Oireachtas Joint and Select Committees
Wednesday, 15 October 2025
Joint Oireachtas Committee on Further and Higher Education, Research, Innovation and Science
Apprenticeships: Discussion (Resumed)
2:00 am
Dr. Jim Murray:
I am directly involved in this. It is good to be able to talk about it.
We have a new scheme. There are a number of dimensions to it. First, we have a new due diligence system that looks at the capacity and capability of all private providers. The providers that have been subject to it are the first group of English language schools that have applied for the TrustEd Ireland quality mark. Essentially, this is a very rigorous process. It is used to look at the fitness of these schools to operate as businesses. That is one side of it. English language schools have to comply with statutory quality assurance guidelines around their delivery of programmes. They also have to demonstrate compliance with a new statutory code of practice. It is a voluntary scheme. However, if schools want to recruit international students, they must go through it. They will not be able to get visas for students unless they go through the scheme.

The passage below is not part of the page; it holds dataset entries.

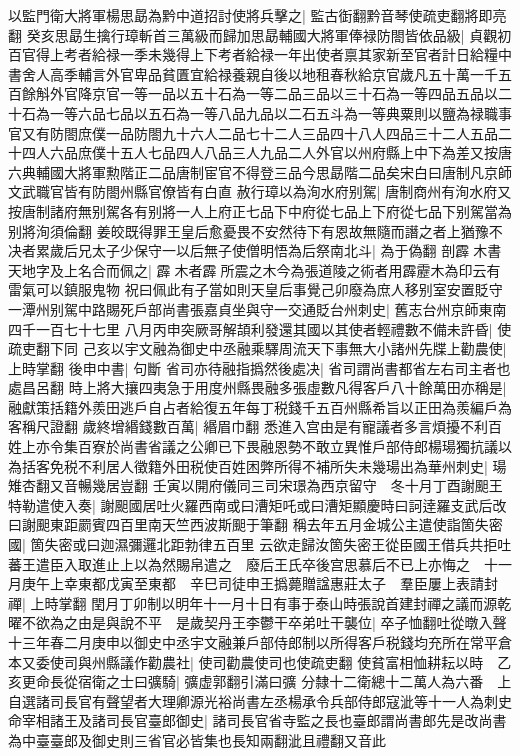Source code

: 以監門衛大將軍楊思勗為黔中道招討使將兵擊之|{
	監古衘翻黔音琴使疏吏翻將即亮翻}
癸亥思勗生擒行璋斬首三萬級而歸加思勗輔國大將軍俸禄防閤皆依品級|{
	貞觀初百官得上考者給禄一季未幾得上下考者給禄一年出使者禀其家新至官者計日給糧中書舍人高季輔言外官卑品貧匱宜給禄養親自後以地租春秋給京官歲凡五十萬一千五百餘斛外官降京官一等一品以五十石為一等二品三品以三十石為一等四品五品以二十石為一等六品七品以五石為一等八品九品以二石五斗為一等典粟則以鹽為禄職事官又有防閤庶僕一品防閤九十六人二品七十二人三品四十八人四品三十二人五品二十四人六品庶僕十五人七品四人八品三人九品二人外官以州府縣上中下為差又按唐六典輔國大將軍勲階正二品唐制宦官不得登三品今思勗階二品矣宋白曰唐制凡京師文武職官皆有防閤州縣官僚皆有白直}
赦行璋以為洵水府别駕|{
	唐制商州有洵水府又按唐制諸府無别駕各有别將一人上府正七品下中府從七品上下府從七品下别駕當為别將洵須倫翻}
姜皎既得罪王皇后愈憂畏不安然待下有恩故無隨而譖之者上猶豫不决者累歲后兄太子少保守一以后無子使僧明悟為后祭南北斗|{
	為于偽翻}
剖霹木書天地字及上名合而佩之|{
	霹木者霹所震之木今為張道陵之術者用霹靂木為印云有雷氣可以鎮服鬼物}
祝曰佩此有子當如則天皇后事覺己卯廢為庶人移别室安置貶守一潭州别駕中路賜死戶部尚書張嘉貞坐與守一交通貶台州刺史|{
	舊志台州京師東南四千一百七十七里}
八月丙申突厥哥解頡利發還其國以其使者輕禮數不備未許昏|{
	使疏吏翻下同}
己亥以宇文融為御史中丞融乘驛周流天下事無大小諸州先牒上勸農使|{
	上時掌翻}
後申中書|{
	句斷}
省司亦待融指撝然後處决|{
	省司謂尚書都省左右司主者也處昌呂翻}
時上將大攘四夷急于用度州縣畏融多張虛數凡得客戶八十餘萬田亦稱是|{
	融獻策括籍外羨田逃戶自占者給復五年每丁税錢千五百州縣希旨以正田為羨編戶為客稱尺證翻}
歲終增緡錢數百萬|{
	緡眉巾翻}
悉進入宫由是有寵議者多言煩擾不利百姓上亦令集百寮於尚書省議之公卿已下畏融恩勢不敢立異惟戶部侍郎楊瑒獨抗議以為括客免税不利居人徵籍外田税使百姓困弊所得不補所失未幾瑒出為華州刺史|{
	瑒雉杏翻又音暢幾居豈翻}
壬寅以開府儀同三司宋璟為西京留守　冬十月丁酉謝䫻王特勒遣使入奏|{
	謝䫻國居吐火羅西南或曰漕矩吒或曰漕矩顯慶時曰訶逹羅支武后改曰謝䫻東距罽賓四百里南天竺西波斯䫻于筆翻}
稱去年五月金城公主遣使詣箇失密國|{
	箇失密或曰迦濕彌邏北距勃律五百里}
云欲走歸汝箇失密王從臣國王借兵共拒吐蕃王遣臣入取進止上以為然賜帛遣之　廢后王氏卒後宫思慕后不已上亦悔之　十一月庚午上幸東都戊寅至東都　辛巳司徒申王撝薨贈諡惠莊太子　羣臣屢上表請封禪|{
	上時掌翻}
閏月丁卯制以明年十一月十日有事于泰山時張說首建封禪之議而源乾曜不欲為之由是與說不平　是歲契丹王李鬱干卒弟吐干襲位|{
	卒子恤翻吐從暾入聲}
十三年春二月庚申以御史中丞宇文融兼戶部侍郎制以所得客戶税錢均充所在常平倉本又委使司與州縣議作勸農社|{
	使司勸農使司也使疏吏翻}
使貧富相恤耕耘以時　乙亥更命長從宿衛之士曰彍騎|{
	彍虚郭翻引滿曰彍}
分隸十二衛總十二萬人為六番　上自選諸司長官有聲望者大理卿源光裕尚書左丞楊承令兵部侍郎寇泚等十一人為刺史命宰相諸王及諸司長官臺郎御史|{
	諸司長官省寺監之長也臺郎謂尚書郎先是改尚書為中臺臺郎及御史則三省官必皆集也長知兩翻泚且禮翻又音此}
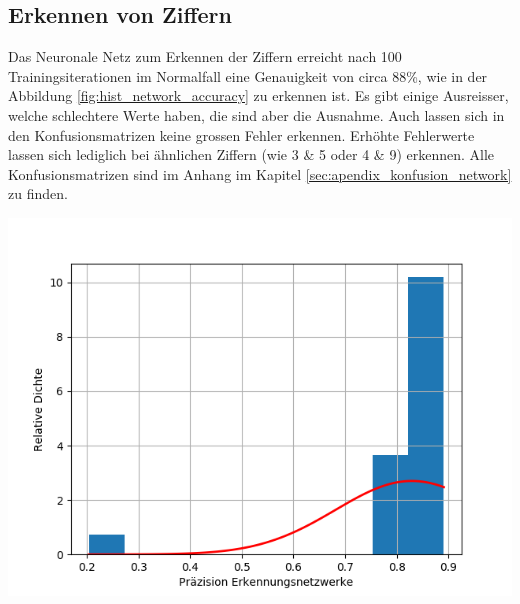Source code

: \documentclass[Interploate_hadwritten_Digits.tex]{subfiles}
\begin{document}
	\subsection{Erkennen von Ziffern}
	\label{sec:results_classification}
	Das Neuronale Netz zum Erkennen der Ziffern erreicht nach 100 Trainingsiterationen im Normalfall eine Genauigkeit von circa 88\%, wie in der Abbildung \ref{fig:hist_network_accuracy} zu erkennen ist. Es gibt einige Ausreisser, welche schlechtere Werte haben, die sind aber die Ausnahme. Auch lassen sich in den Konfusionsmatrizen keine grossen Fehler erkennen. Erhöhte Fehlerwerte lassen sich lediglich bei ähnlichen Ziffern (wie 3 \& 5 oder 4 \& 9) erkennen. Alle Konfusionsmatrizen sind im Anhang im Kapitel \ref{sec:apendix_konfusion_network} zu finden.
	\begin{Figure}
		\centering
		\includegraphics[width=\linewidth]{img/results/histogram_network_accuracy.png}
		\label{fig:hist_network_accuracy}
	\end{Figure}
\end{document}
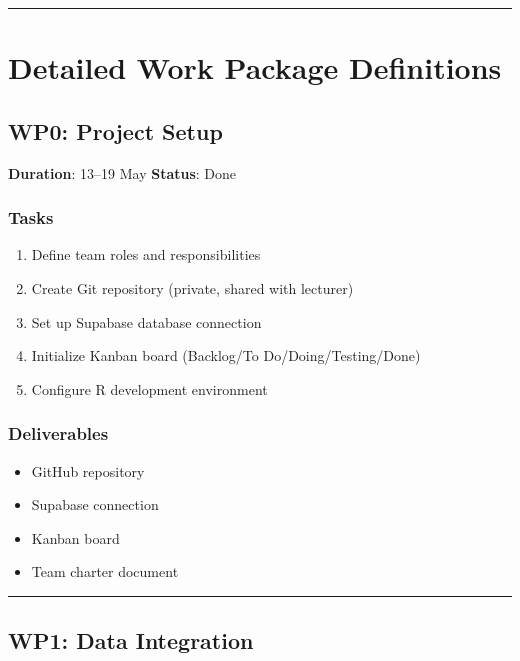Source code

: \documentclass[
  english,
  letterpaper,
  DIV=11,
  numbers=noendperiod]{scrreprt}
\providecommand{\tightlist}{%
  \setlength{\itemsep}{0pt}\setlength{\parskip}{0pt}}
\begin{document}
\begin{center}\rule{0.5\linewidth}{0.5pt}\end{center}

\section{Detailed Work Package
Definitions}\label{detailed-work-package-definitions}

\subsection{WP0: Project Setup}\label{wp0-project-setup}

\textbf{Duration}: 13--19 May \textbar{} \textbf{Status}: Done

\subsubsection{Tasks}\label{tasks}

\begin{enumerate}
\def\labelenumi{\arabic{enumi}.}
\tightlist
\item
  Define team roles and responsibilities
\item
  Create Git repository (private, shared with lecturer)
\item
  Set up Supabase database connection
\item
  Initialize Kanban board (Backlog/To Do/Doing/Testing/Done)
\item
  Configure R development environment
\end{enumerate}

\subsubsection{Deliverables}\label{deliverables}

\begin{itemize}
\tightlist
\item
  GitHub repository
\item
  Supabase connection
\item
  Kanban board
\item
  Team charter document
\end{itemize}

\begin{center}\rule{0.5\linewidth}{0.5pt}\end{center}

\subsection{WP1: Data Integration}\label{wp1-data-integration}
\end{document}
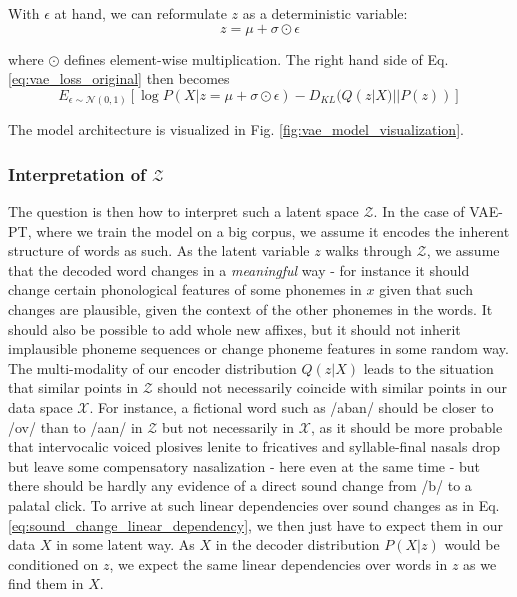 \documentclass[6pt]{article}
\begin{document}
With $\epsilon$ at hand, we can reformulate $z$ as a deterministic variable:
\begin{equation}
z = \mu + \sigma \odot \epsilon
\end{equation}

where $\odot$ defines element-wise multiplication.
The right hand side of Eq. \ref{eq:vae_loss_original} then becomes
\begin{equation}
\label{eq:vae_loss_reparameterized}
E_{\epsilon \sim \mathcal{N}(0,1)}[\log P(X|z= \mu + \sigma \odot \epsilon) - D_{KL}(Q(z|X)||P(z))] 
\end{equation}

The model architecture is visualized in Fig. \ref{fig:vae_model_visualization}. 




\subsubsection{Interpretation of $\mathcal{Z}$}

The question is then how to interpret such a latent space $\mathcal{Z}$. In the case of VAE-PT, where we train the model on a big corpus, we assume it encodes the inherent structure of words as such. As the latent variable $z$ walks through $\mathcal{Z}$, we assume that the decoded word changes in a \textit{meaningful} way - for instance it should change certain phonological features of some phonemes in $x$ given that such changes are plausible, given the context of the other phonemes in the words. It should also be possible to add whole new affixes, but it should not inherit implausible phoneme sequences or change phoneme features in some random way. The multi-modality of our encoder distribution $Q(z|X)$ leads to the situation that similar points in $\mathcal{Z}$ should not necessarily coincide with similar points in our data space $\mathcal{X}$. For instance, a fictional word such as /aban/ should be closer to /ov/ than to /a\textipa{\textdoublebarpipe}an/ in $\mathcal{Z}$ but not necessarily in $\mathcal{X}$, as it should be more probable that intervocalic voiced plosives lenite to fricatives and syllable-final nasals drop but leave some compensatory nasalization - here even at the same time - but there should be hardly any evidence of a direct sound change from /b/ to a palatal click. To arrive at such linear dependencies over sound changes as in Eq. \ref{eq:sound_change_linear_dependency}, we then just have to expect them in our data $X$ in some latent way. As $X$ in the decoder distribution $P(X|z)$ would be conditioned on $z$, we expect the same linear dependencies over words in $z$ as we find them in $X$.
\end{document}
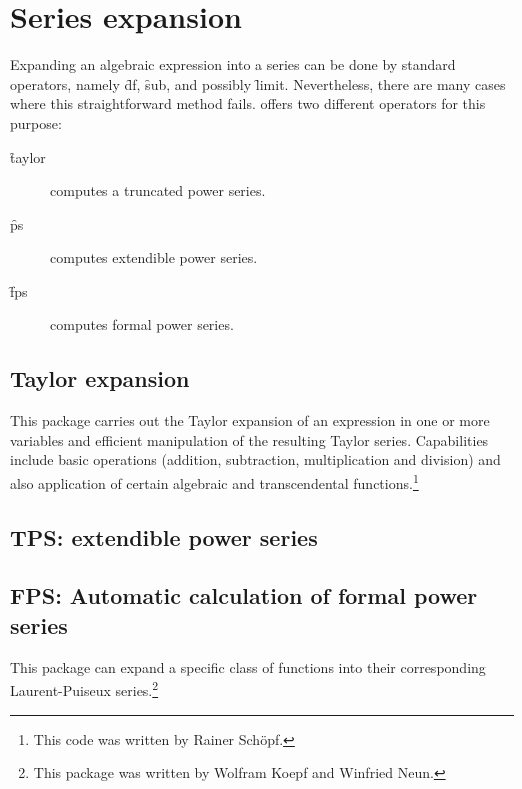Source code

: \chapter{Series expansion}

Expanding an algebraic expression into a series can be done by standard \REDUCE operators, namely \f{df}, \f{sub}, and possibly \f{limit}.
Nevertheless, there are many cases where this straightforward method fails.
\REDUCE offers two different operators for this purpose:
\begin{description}
\item[\f{taylor}] computes a truncated power series.
\item[\f{ps}] computes extendible power series.
  \item[\f{fps}] computes formal power series.
\end{description}

\section{Taylor expansion}
This package carries out the Taylor expansion of an expression in one
or more variables and efficient manipulation of the resulting Taylor
series. Capabilities include basic operations (addition, subtraction,
multiplication and division) and also application of certain algebraic
and transcendental functions.\footnote{This code was written by Rainer Schöpf.}



\section{TPS: extendible power series}


\newpage

\section{FPS: Automatic calculation of formal power series}

This package can expand a specific class of functions into their
corresponding Laurent-Puiseux series.\footnote{This package was written by Wolfram Koepf and Winfried Neun.}



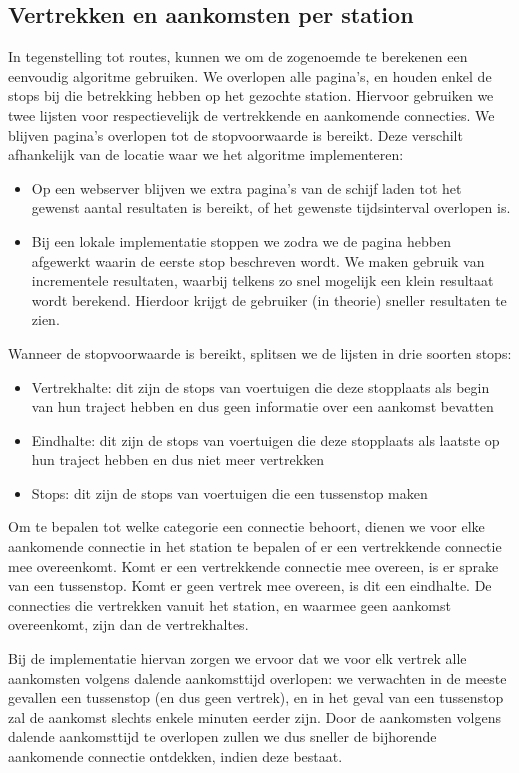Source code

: \subsection{Vertrekken en aankomsten per station}
In tegenstelling tot routes, kunnen we om de zogenoemde  te berekenen een eenvoudig algoritme gebruiken. We overlopen alle pagina's, en houden enkel de stops bij die betrekking hebben op het gezochte station. Hiervoor gebruiken we twee lijsten voor respectievelijk de vertrekkende en aankomende connecties. We blijven pagina's overlopen tot de stopvoorwaarde is bereikt. Deze verschilt afhankelijk van de locatie waar we het algoritme implementeren:
\begin{itemize}
	\item Op een webserver blijven we extra pagina's van de schijf laden tot het gewenst aantal resultaten is bereikt, of het gewenste tijdsinterval overlopen is.
	\item Bij een lokale implementatie stoppen we zodra we de pagina hebben afgewerkt waarin de eerste stop beschreven wordt. We maken gebruik van incrementele resultaten, waarbij telkens zo snel mogelijk een klein resultaat wordt berekend. Hierdoor krijgt de gebruiker (in theorie) sneller resultaten te zien.
\end{itemize}

Wanneer de stopvoorwaarde is bereikt, splitsen we de lijsten in drie soorten stops:
\begin{itemize}
	\item Vertrekhalte:  dit zijn de stops van voertuigen die deze stopplaats als begin van hun traject hebben en dus geen informatie over een aankomst bevatten
	\item Eindhalte: dit zijn de stops van voertuigen die deze stopplaats als laatste op hun traject hebben en dus niet meer vertrekken
	\item Stops: dit zijn de stops van voertuigen die een tussenstop maken
\end{itemize}

Om te bepalen tot welke categorie een connectie behoort, dienen we voor elke aankomende connectie in het station te bepalen of er een vertrekkende connectie mee overeenkomt. Komt er een vertrekkende connectie mee overeen, is er sprake van een tussenstop. Komt er geen vertrek mee overeen, is dit een eindhalte. De connecties die vertrekken vanuit het station, en waarmee geen aankomst overeenkomt, zijn dan de vertrekhaltes. 

Bij de implementatie hiervan zorgen we ervoor dat we voor elk vertrek alle aankomsten volgens dalende aankomsttijd overlopen: we verwachten in de meeste gevallen een tussenstop (en dus geen vertrek), en in het geval van een tussenstop zal de aankomst slechts enkele minuten eerder zijn. Door de aankomsten volgens dalende aankomsttijd te overlopen zullen we dus sneller de bijhorende aankomende connectie ontdekken, indien deze bestaat.

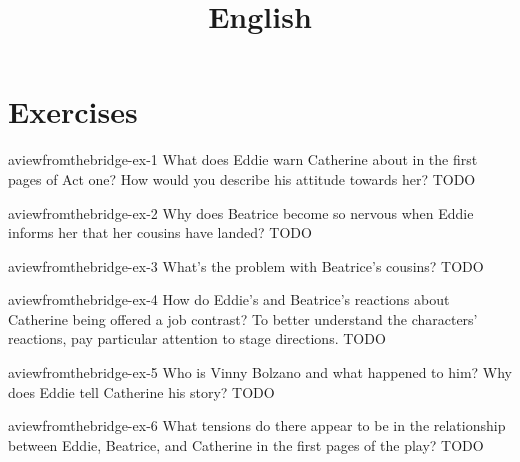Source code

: \documentclass[preview]{standalone}
\begin{document}
\title{English}
\genpage

\section{Exercises}

\begin{snippetexercise}{aviewfromthebridge-ex-1}
{What does Eddie warn Catherine about in the first pages of Act one? How would you describe his
attitude towards her?}
TODO
\end{snippetexercise}

\begin{snippetexercise}{aviewfromthebridge-ex-2}
{Why does Beatrice become so nervous when Eddie informs her that her cousins have landed?}
TODO
\end{snippetexercise}

\begin{snippetexercise}{aviewfromthebridge-ex-3}
{What's the problem with Beatrice's cousins?}
TODO
\end{snippetexercise}

\begin{snippetexercise}{aviewfromthebridge-ex-4}
{How do Eddie's and Beatrice's reactions about Catherine being offered a job contrast? To better
understand the characters' reactions, pay particular attention to stage directions.}
TODO
\end{snippetexercise}

\begin{snippetexercise}{aviewfromthebridge-ex-5}
{Who is Vinny Bolzano and what happened to him? Why does Eddie tell Catherine his story?}
TODO
\end{snippetexercise}

\begin{snippetexercise}{aviewfromthebridge-ex-6}
{What tensions do there appear to be in the relationship between Eddie, Beatrice, and Catherine
in the first pages of the play?}
TODO
\end{snippetexercise}
\end{document}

The first 15 providers are coming to the end of the process. We hope to make the authorisations at the end of this year. A second application window has opened, and more than 60 providers from the English language side have applied for that. The TrustEd Ireland quality mark is for all providers of education and training programmes, both public and private, offered to international learners. The universities have the higher education pathway. The English language colleges offer a separate pathway. At the end of the process, any entity within the private sector that gets TrustEd Ireland authorisation or that engages with QQI in the context of its other statutory functions in the context of the provision of courses to international learners will have to enrol in a protection of enrolled learners scheme. Again, this is a statutory scheme that will be used as a last resort in cases where programmes cease to be delivered or a business goes under. Our role is to facilitate the transfer of students in those circumstances. If that does not prove possible, we will be in a position to refund tuition fees.
There are different elements involved. We are at the stage where the first group of English language providers have done their due diligence and are being evaluated. They are being evaluated against the statutory code of quality assurance and the code of practice. We have engaged in site visits in this regard. The code of practice deals with all of the issues the Deputy mentioned and with due diligence. At the end of the process, there is the added piece around learner protection.
It is a very robust scheme. It took some time to develop because the legal issues and so forth had to be worked through. We are in the first phase of implementation now. That is the plan.
ACELS will disappear as soon as we come to the end of the second application window. Thereafter, any provider that wants to recruit international students will have to have the TrustEd Ireland quality mark to be able to do so. All the information in this regard is on our website.